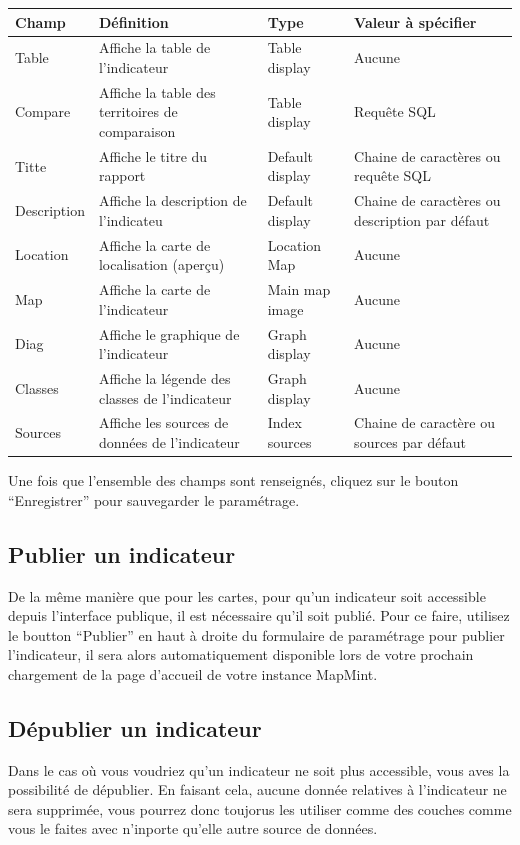 \documentclass[letterpaper,10pt,french]{sphinxmanual}
\begin{document}
\begin{tabulary}{\linewidth}{|L|L|L|L|}
\hline

\textbf{Champ}
 & 
\textbf{Définition}
 & 
\textbf{Type}
 & 
\textbf{Valeur à spécifier}
\\
\hline
Table
 & 
Affiche la table de l'indicateur
 & 
Table display
 & 
Aucune
\\
\hline
Compare
 & 
Affiche la table des territoires de comparaison
 & 
Table display
 & 
Requête SQL
\\
\hline
Titte
 & 
Affiche le titre du rapport
 & 
Default display
 & 
Chaine de caractères ou requête SQL
\\
\hline
Description
 & 
Affiche la description de l'indicateu
 & 
Default display
 & 
Chaine de caractères ou description par défaut
\\
\hline
Location
 & 
Affiche la carte de localisation (aperçu)
 & 
Location Map
 & 
Aucune
\\
\hline
Map
 & 
Affiche la carte de l'indicateur
 & 
Main map image
 & 
Aucune
\\
\hline
Diag
 & 
Affiche le graphique de l'indicateur
 & 
Graph display
 & 
Aucune
\\
\hline
Classes
 & 
Affiche la légende des classes de l'indicateur
 & 
Graph display
 & 
Aucune
\\
\hline
Sources
 & 
Affiche les sources de données de l'indicateur
 & 
Index sources
 & 
Chaine de caractère ou sources par défaut
\\
\hline\end{tabulary}


Une fois que l'ensemble des champs sont renseignés, cliquez sur le bouton ``Enregistrer'' pour sauvegarder le paramétrage.


\subsection{Publier un indicateur}
\label{indicators/indicatorspanel:publier-un-indicateur}
De la même manière que pour les cartes, pour qu'un indicateur soit
accessible depuis l'interface publique, il est nécessaire qu'il soit
publié. Pour ce faire, utilisez le boutton ``Publier'' en haut à droite du
formulaire de paramétrage pour publier l'indicateur, il sera alors
automatiquement disponible lors de votre prochain chargement de la
page d'accueil de votre instance MapMint.


\subsection{Dépublier un indicateur}
\label{indicators/indicatorspanel:depublier-un-indicateur}
Dans le cas où vous voudriez qu'un indicateur ne soit plus accessible,
vous aves la possibilité de dépublier. En faisant cela, aucune donnée
relatives à l'indicateur ne sera supprimée, vous pourrez donc
toujorus les utiliser comme des couches comme vous le faites avec
n'inporte qu'elle autre source de données.
\end{document}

| Work item |
The output is the data above, repeated exactly, with pictures omitted.

| Answer section |
 \documentclass[letterpaper,10pt,french]{sphinxmanual}
\begin{document}
\begin{tabulary}{\linewidth}{|L|L|L|L|}
\hline

\textbf{Champ}
 & 
\textbf{Définition}
 & 
\textbf{Type}
 & 
\textbf{Valeur à spécifier}
\\
\hline
Table
 & 
Affiche la table de l'indicateur
 & 
Table display
 & 
Aucune
\\
\hline
Compare
 & 
Affiche la table des territoires de comparaison
 & 
Table display
 & 
Requête SQL
\\
\hline
Titte
 & 
Affiche le titre du rapport
 & 
Default display
 & 
Chaine de caractères ou requête SQL
\\
\hline
Description
 & 
Affiche la description de l'indicateu
 & 
Default display
 & 
Chaine de caractères ou description par défaut
\\
\hline
Location
 & 
Affiche la carte de localisation (aperçu)
 & 
Location Map
 & 
Aucune
\\
\hline
Map
 & 
Affiche la carte de l'indicateur
 & 
Main map image
 & 
Aucune
\\
\hline
Diag
 & 
Affiche le graphique de l'indicateur
 & 
Graph display
 & 
Aucune
\\
\hline
Classes
 & 
Affiche la légende des classes de l'indicateur
 & 
Graph display
 & 
Aucune
\\
\hline
Sources
 & 
Affiche les sources de données de l'indicateur
 & 
Index sources
 & 
Chaine de caractère ou sources par défaut
\\
\hline\end{tabulary}


Une fois que l'ensemble des champs sont renseignés, cliquez sur le bouton ``Enregistrer'' pour sauvegarder le paramétrage.


\subsection{Publier un indicateur}
\label{indicators/indicatorspanel:publier-un-indicateur}
De la même manière que pour les cartes, pour qu'un indicateur soit
accessible depuis l'interface publique, il est nécessaire qu'il soit
publié. Pour ce faire, utilisez le boutton ``Publier'' en haut à droite du
formulaire de paramétrage pour publier l'indicateur, il sera alors
automatiquement disponible lors de votre prochain chargement de la
page d'accueil de votre instance MapMint.


\subsection{Dépublier un indicateur}
\label{indicators/indicatorspanel:depublier-un-indicateur}
Dans le cas où vous voudriez qu'un indicateur ne soit plus accessible,
vous aves la possibilité de dépublier. En faisant cela, aucune donnée
relatives à l'indicateur ne sera supprimée, vous pourrez donc
toujorus les utiliser comme des couches comme vous le faites avec
n'inporte qu'elle autre source de données.
\end{document}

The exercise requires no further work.